[SUPPLIED ENTRIES Boundary: Start]
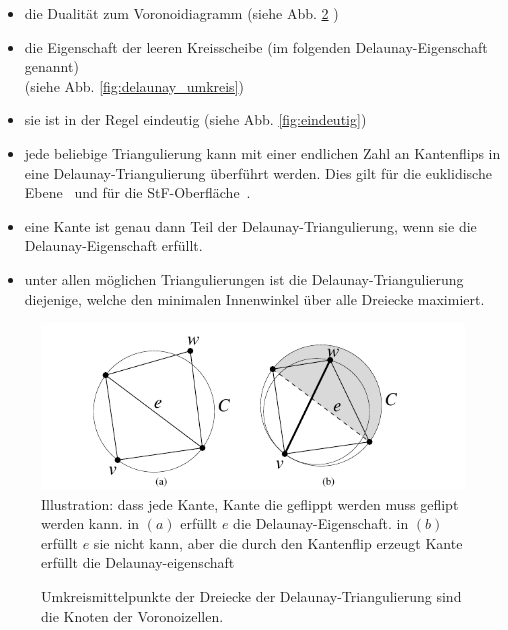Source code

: \begin{itemize}
    \item die Dualität zum Voronoidiagramm (siehe Abb. \ref{fig:delaunay_voronoi}  ) \cite{indermitte:2001:voronoi,aurenhammer:2000:voronoi}
    \item die Eigenschaft der leeren Kreisscheibe (im folgenden Delaunay-Eigenschaft genannt)\\(siehe Abb. \ref{fig:delaunay_umkreis})
    \item sie ist in der Regel eindeutig (siehe Abb. \ref{fig:eindeutig})
    \item jede beliebige Triangulierung kann mit einer endlichen Zahl an Kantenflips in eine Delaunay-Triangulierung überführt werden. Dies gilt für die euklidische Ebene~\cite{shewchuk:1997:delaunay} und für die StF-Oberfläche~\cite{Bobenko:2007:LaplaceBeltrami}.
    \item eine Kante ist genau dann Teil der Delaunay-Triangulierung,  wenn sie die Delaunay-Eigenschaft erfüllt. 
    \item unter allen möglichen Triangulierungen ist die Delaunay-Triangulierung diejenige, welche den minimalen Innenwinkel über alle Dreiecke maximiert. 
\end{itemize}
 
 
 \begin{figure}[H]
    \centering
    \includegraphics[width=5in]{images/lokal_delaunay.png}
    \caption{Illustration: dass jede Kante, Kante die geflippt werden muss geflipt werden kann. in $(a)$ erfüllt $e$ die Delaunay-Eigenschaft. in $(b)$ erfüllt $e$ sie nicht kann, aber die durch den Kantenflip erzeugt Kante erfüllt die Delaunay-eigenschaft~\cite{shewchuk:1997:delaunay} }
    \label{fig:lokal_delaunay}
\end{figure}


\begin{figure}[h]%
    \centering
  
  \caption{ Umkreismittelpunkte der Dreiecke der Delaunay-Triangulierung sind die Knoten  der Voronoizellen.\cite{Hferee:2011:delaunay-voronoi}}
  \label{fig:delaunay_voronoi}
\end{figure}

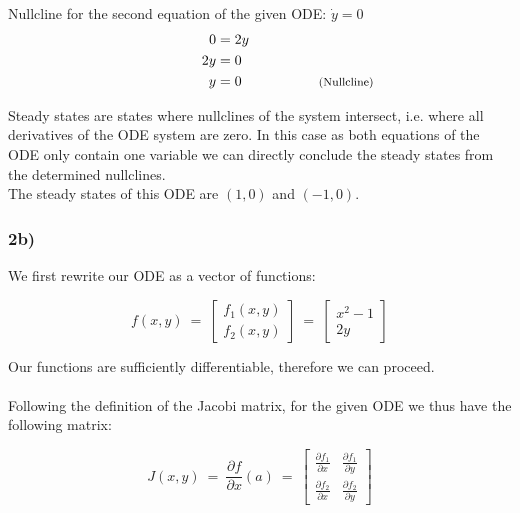 \documentclass[]{scrartcl}
\begin{document}
\begin{center}
Nullcline for the second equation of the given ODE: $\dot{y} = 0$
\begin{align*}
	0  & = 2y &					&  \\
	2y & = 0  &					&  \\
	 y & = 0  & \hspace{4em}	& \rlap{\footnotesize (Nullcline)} \\
\end{align*}
\end{center}

Steady states are states where nullclines of the system intersect, i.e. where all derivatives of the ODE system are zero.
In this case as both equations of the ODE only contain one variable we can directly conclude the steady states from the determined nullclines.
\\
The steady states of this ODE are $(1,0)$ and $(-1,0)$.




\subsubsection*{2b)}

We first rewrite our ODE as a vector of functions:

\[
f(x,y) ~=~ \left[ \begin{array}{c} f_1(x,y) \\ f_2(x,y) \end{array} \right] ~=~ \left[ \begin{array}{c} x^2 - 1 \\ 2y \end{array} \right]
\]

Our functions are sufficiently differentiable, therefore we can proceed.
\\ \\
Following the definition of the Jacobi matrix, for the given ODE we thus have the following matrix:

\[
J(x,y) ~=~ \frac{\partial f}{\partial x}(a) ~=~
\begin{bmatrix}
  \frac{\partial f_1}{\partial x} & \frac{\partial f_1}{\partial y} \\[1ex] %
  \frac{\partial f_2}{\partial x} & \frac{\partial f_2}{\partial y}
\end{bmatrix}
\]
\end{document}

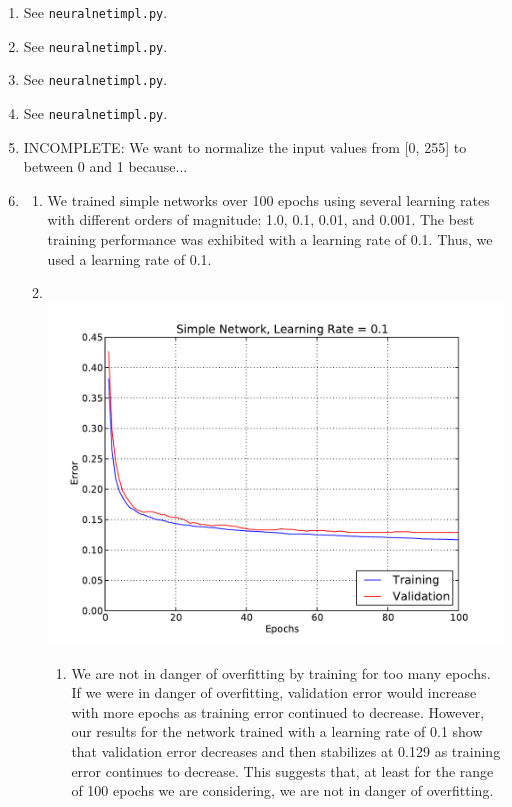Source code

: \documentclass[solution, letterpaper]{cs121}
\begin{document}
\begin{enumerate}
	\item See {\tt neural\textunderscore net\textunderscore impl.py}.
	\item See {\tt neural\textunderscore net\textunderscore impl.py}.
	\item See {\tt neural\textunderscore net\textunderscore impl.py}.
	\item See {\tt neural\textunderscore net\textunderscore impl.py}.
	\item INCOMPLETE: We want to normalize the input values from [0, 255] to between 0 and 1 because... 
	\item
		\begin{enumerate}
		\item We trained simple networks over 100 epochs using several learning rates with different orders of magnitude: 1.0, 0.1, 0.01, and 0.001. The best training performance was exhibited with a learning rate of 0.1. Thus, we used a learning rate of 0.1.
		\item \hfill \\
		\includegraphics[scale=0.8]{Simple-Network-Alpha-0_1.pdf}
			\begin{enumerate}
				\item We are not in danger of overfitting by training for too many epochs. If we were in danger of overfitting, validation error would increase with more epochs as training error continued to decrease. However, our results for the network trained with a learning rate of 0.1 show that validation error decreases and then stabilizes at 0.129 as training error continues to decrease. This suggests that, at least for the range of 100 epochs we are considering, we are not in danger of overfitting. 

\end{enumerate}
\end{enumerate}
\end{enumerate}
\end{document}
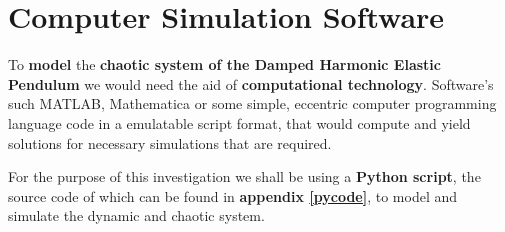 \section{{Computer Simulation Software}}
        
    {To \textbf{model} the \textbf{chaotic system of the Damped Harmonic Elastic Pendulum} we would need the aid of \textbf{computational technology}. Software's such MATLAB, Mathematica or some simple, eccentric computer programming language code in a emulatable script format, that would compute and yield solutions for necessary simulations that are required.}
    
    {For the purpose of this investigation we shall be using a \textbf{Python script}, the source code of which can be found in \textbf{appendix \ref{pycode}}, to model and simulate the dynamic and chaotic system.}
[SUPPLIED ENTRIES Boundary: End]
**WORK INSTRUCTIONS**
A verbatim rendering of the listing above is required, without any of its pictures.

**EXERCISE OUTPUT**
Source code

: \begin{itemize}
    \item die Dualität zum Voronoidiagramm (siehe Abb. \ref{fig:delaunay_voronoi}  ) \cite{indermitte:2001:voronoi,aurenhammer:2000:voronoi}
    \item die Eigenschaft der leeren Kreisscheibe (im folgenden Delaunay-Eigenschaft genannt)\\(siehe Abb. \ref{fig:delaunay_umkreis})
    \item sie ist in der Regel eindeutig (siehe Abb. \ref{fig:eindeutig})
    \item jede beliebige Triangulierung kann mit einer endlichen Zahl an Kantenflips in eine Delaunay-Triangulierung überführt werden. Dies gilt für die euklidische Ebene~\cite{shewchuk:1997:delaunay} und für die StF-Oberfläche~\cite{Bobenko:2007:LaplaceBeltrami}.
    \item eine Kante ist genau dann Teil der Delaunay-Triangulierung,  wenn sie die Delaunay-Eigenschaft erfüllt. 
    \item unter allen möglichen Triangulierungen ist die Delaunay-Triangulierung diejenige, welche den minimalen Innenwinkel über alle Dreiecke maximiert. 
\end{itemize}
 
 
 \begin{figure}[H]
    \centering
    \includegraphics[width=5in]{images/lokal_delaunay.png}
    \caption{Illustration: dass jede Kante, Kante die geflippt werden muss geflipt werden kann. in $(a)$ erfüllt $e$ die Delaunay-Eigenschaft. in $(b)$ erfüllt $e$ sie nicht kann, aber die durch den Kantenflip erzeugt Kante erfüllt die Delaunay-eigenschaft~\cite{shewchuk:1997:delaunay} }
    \label{fig:lokal_delaunay}
\end{figure}


\begin{figure}[h]%
    \centering
  
  \caption{ Umkreismittelpunkte der Dreiecke der Delaunay-Triangulierung sind die Knoten  der Voronoizellen.\cite{Hferee:2011:delaunay-voronoi}}
  \label{fig:delaunay_voronoi}
\end{figure}

 \documentclass[]{scrartcl}
\begin{document}
\begin{center}
Nullcline for the second equation of the given ODE: $\dot{y} = 0$
\begin{align*}
	0  & = 2y &					&  \\
	2y & = 0  &					&  \\
	 y & = 0  & \hspace{4em}	& \rlap{\footnotesize (Nullcline)} \\
\end{align*}
\end{center}

Steady states are states where nullclines of the system intersect, i.e. where all derivatives of the ODE system are zero.
In this case as both equations of the ODE only contain one variable we can directly conclude the steady states from the determined nullclines.
\\
The steady states of this ODE are $(1,0)$ and $(-1,0)$.




\subsubsection*{2b)}

We first rewrite our ODE as a vector of functions:

\[
f(x,y) ~=~ \left[ \begin{array}{c} f_1(x,y) \\ f_2(x,y) \end{array} \right] ~=~ \left[ \begin{array}{c} x^2 - 1 \\ 2y \end{array} \right]
\]

Our functions are sufficiently differentiable, therefore we can proceed.
\\ \\
Following the definition of the Jacobi matrix, for the given ODE we thus have the following matrix:

\[
J(x,y) ~=~ \frac{\partial f}{\partial x}(a) ~=~
\begin{bmatrix}
  \frac{\partial f_1}{\partial x} & \frac{\partial f_1}{\partial y} \\[1ex] %
  \frac{\partial f_2}{\partial x} & \frac{\partial f_2}{\partial y}
\end{bmatrix}
\]
\end{document}

Source code

: \documentclass[solution, letterpaper]{cs121}
\begin{document}
\begin{enumerate}
	\item See {\tt neural\textunderscore net\textunderscore impl.py}.
	\item See {\tt neural\textunderscore net\textunderscore impl.py}.
	\item See {\tt neural\textunderscore net\textunderscore impl.py}.
	\item See {\tt neural\textunderscore net\textunderscore impl.py}.
	\item INCOMPLETE: We want to normalize the input values from [0, 255] to between 0 and 1 because... 
	\item
		\begin{enumerate}
		\item We trained simple networks over 100 epochs using several learning rates with different orders of magnitude: 1.0, 0.1, 0.01, and 0.001. The best training performance was exhibited with a learning rate of 0.1. Thus, we used a learning rate of 0.1.
		\item \hfill \\
		\includegraphics[scale=0.8]{Simple-Network-Alpha-0_1.pdf}
			\begin{enumerate}
				\item We are not in danger of overfitting by training for too many epochs. If we were in danger of overfitting, validation error would increase with more epochs as training error continued to decrease. However, our results for the network trained with a learning rate of 0.1 show that validation error decreases and then stabilizes at 0.129 as training error continues to decrease. This suggests that, at least for the range of 100 epochs we are considering, we are not in danger of overfitting. 

\end{enumerate}
\end{enumerate}
\end{enumerate}
\end{document}
 \section{{Computer Simulation Software}}
        
    {To \textbf{model} the \textbf{chaotic system of the Damped Harmonic Elastic Pendulum} we would need the aid of \textbf{computational technology}. Software's such MATLAB, Mathematica or some simple, eccentric computer programming language code in a emulatable script format, that would compute and yield solutions for necessary simulations that are required.}
    
    {For the purpose of this investigation we shall be using a \textbf{Python script}, the source code of which can be found in \textbf{appendix \ref{pycode}}, to model and simulate the dynamic and chaotic system.}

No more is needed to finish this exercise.